## WHAT TO PRODUCE:
Below are records to return verbatim; the pictures are to be dropped.

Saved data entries
=======
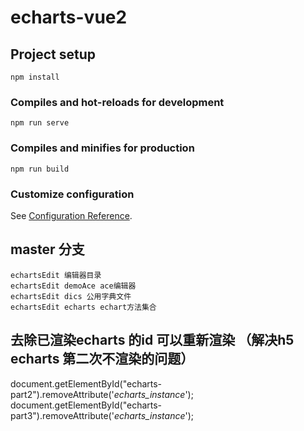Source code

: # echarts-vue2

## Project setup
```
npm install
```

### Compiles and hot-reloads for development
```
npm run serve
```

### Compiles and minifies for production
```
npm run build
```

### Customize configuration
See [Configuration Reference](https://cli.vuejs.org/config/).

## master 分支
```
echartsEdit 编辑器目录 
echartsEdit demoAce ace编辑器
echartsEdit dics 公用字典文件
echartsEdit echarts echart方法集合
```
## 去除已渲染echarts 的id 可以重新渲染 （解决h5 echarts 第二次不渲染的问题）
document.getElementById("echarts-part2").removeAttribute('_echarts_instance_');
document.getElementById("echarts-part3").removeAttribute('_echarts_instance_');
=======
## ANSWER TO THIS PROBLEM:
Source code

: # echarts-vue2

## Project setup
```
npm install
```

### Compiles and hot-reloads for development
```
npm run serve
```

### Compiles and minifies for production
```
npm run build
```

### Customize configuration
See [Configuration Reference](https://cli.vuejs.org/config/).

## master 分支
```
echartsEdit 编辑器目录 
echartsEdit demoAce ace编辑器
echartsEdit dics 公用字典文件
echartsEdit echarts echart方法集合
```
## 去除已渲染echarts 的id 可以重新渲染 （解决h5 echarts 第二次不渲染的问题）
document.getElementById("echarts-part2").removeAttribute('_echarts_instance_');
document.getElementById("echarts-part3").removeAttribute('_echarts_instance_');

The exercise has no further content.